Katharina Dettar & Stine Keinicke

Katharina Dettar and Stine Keinicke are applied artists living and working in Germany and the UK. Clothing, furniture, and dishware are present in our daily life, contrary to the unseen raw material we need in order to produce them. Through their work they create dialogues and try to awake awareness about what lies behind some of the objects that surround us.

Do you think dishware can still be improved? If yes, in what way?
Yes, dishware can be improved. Our culture changes over time and therefore we design things to adapt, change patterns and routine or invent completely new ways of doing things.

What was the inspiration for your Steinbeisser pieces?
When we first met to work on what would become Sharing Plates we wanted to make pieces that involved sharing a meal. Eating together is often much nicer than alone and somehow the crack (that made the stone plates be discarded from the table top and bathroom industry) became the essential part of the design.

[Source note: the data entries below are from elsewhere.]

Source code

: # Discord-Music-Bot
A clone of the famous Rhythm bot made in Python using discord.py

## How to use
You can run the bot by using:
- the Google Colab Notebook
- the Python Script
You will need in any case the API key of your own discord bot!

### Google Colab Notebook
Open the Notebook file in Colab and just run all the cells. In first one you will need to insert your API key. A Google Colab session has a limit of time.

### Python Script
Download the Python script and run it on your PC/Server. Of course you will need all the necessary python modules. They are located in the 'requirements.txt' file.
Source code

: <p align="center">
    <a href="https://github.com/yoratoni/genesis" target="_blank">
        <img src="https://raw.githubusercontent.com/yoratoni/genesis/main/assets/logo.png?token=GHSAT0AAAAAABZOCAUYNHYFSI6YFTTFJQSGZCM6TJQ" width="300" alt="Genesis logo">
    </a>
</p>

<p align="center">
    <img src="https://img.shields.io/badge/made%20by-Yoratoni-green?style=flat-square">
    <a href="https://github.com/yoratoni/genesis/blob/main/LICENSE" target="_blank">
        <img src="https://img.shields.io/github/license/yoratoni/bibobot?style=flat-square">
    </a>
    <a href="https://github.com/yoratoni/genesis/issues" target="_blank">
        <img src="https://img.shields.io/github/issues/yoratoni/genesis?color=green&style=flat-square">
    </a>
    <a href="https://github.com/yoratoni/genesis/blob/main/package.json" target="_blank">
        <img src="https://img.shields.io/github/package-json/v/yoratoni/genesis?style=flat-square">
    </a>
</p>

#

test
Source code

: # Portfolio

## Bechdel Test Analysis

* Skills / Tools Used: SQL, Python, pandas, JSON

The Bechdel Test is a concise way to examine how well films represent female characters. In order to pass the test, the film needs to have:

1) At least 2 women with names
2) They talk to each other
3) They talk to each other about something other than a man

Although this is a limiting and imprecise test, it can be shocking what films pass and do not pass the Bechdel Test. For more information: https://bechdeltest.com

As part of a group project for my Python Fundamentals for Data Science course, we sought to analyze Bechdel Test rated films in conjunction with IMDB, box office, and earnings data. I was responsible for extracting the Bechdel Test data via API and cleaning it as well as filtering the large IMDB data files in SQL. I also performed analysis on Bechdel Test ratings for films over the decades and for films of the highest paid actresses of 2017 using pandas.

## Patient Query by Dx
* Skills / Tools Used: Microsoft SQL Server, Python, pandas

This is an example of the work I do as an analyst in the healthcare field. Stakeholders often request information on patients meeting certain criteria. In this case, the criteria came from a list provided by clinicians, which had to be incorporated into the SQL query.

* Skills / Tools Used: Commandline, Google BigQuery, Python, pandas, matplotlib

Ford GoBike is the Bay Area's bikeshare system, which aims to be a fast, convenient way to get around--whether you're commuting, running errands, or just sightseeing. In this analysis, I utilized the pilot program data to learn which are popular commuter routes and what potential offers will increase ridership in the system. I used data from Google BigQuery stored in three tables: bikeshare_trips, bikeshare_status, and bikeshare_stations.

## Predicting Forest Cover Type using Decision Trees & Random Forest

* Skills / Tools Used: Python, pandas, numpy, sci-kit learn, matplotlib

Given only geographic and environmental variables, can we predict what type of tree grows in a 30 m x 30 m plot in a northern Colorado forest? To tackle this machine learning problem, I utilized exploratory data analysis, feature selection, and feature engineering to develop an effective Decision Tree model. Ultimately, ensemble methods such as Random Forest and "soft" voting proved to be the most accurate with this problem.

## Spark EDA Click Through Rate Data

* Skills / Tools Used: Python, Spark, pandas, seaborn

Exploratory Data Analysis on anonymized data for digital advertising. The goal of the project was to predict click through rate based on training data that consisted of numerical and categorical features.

Describe your work in 3 words!
Honesty. Tactility. Sharing.

What kind of materials do you use and where do you get them from?
We both use many different types of materials. Sometimes our work is based on the material’s physical capacities and an idea can simply origin from the material’s qualities. Whilst at other times, the concept itself leads to the selection of the right materials.

What has been your favorite dinner experience?
Catching piranhas with a fishing line and a piece of raw chicken on a river in Venezuela and cooking them over open fire. Any dinner in the wild really.

What excites you about tomorrow?
That we have no idea what it will bring.

What are you 3 favorite pieces on Jouw…?
The Wine Glasses by Jochen Holz, the Closest Plates by Selen Ozus, and the Serpentine Stone Spoons by Jenni Sokura.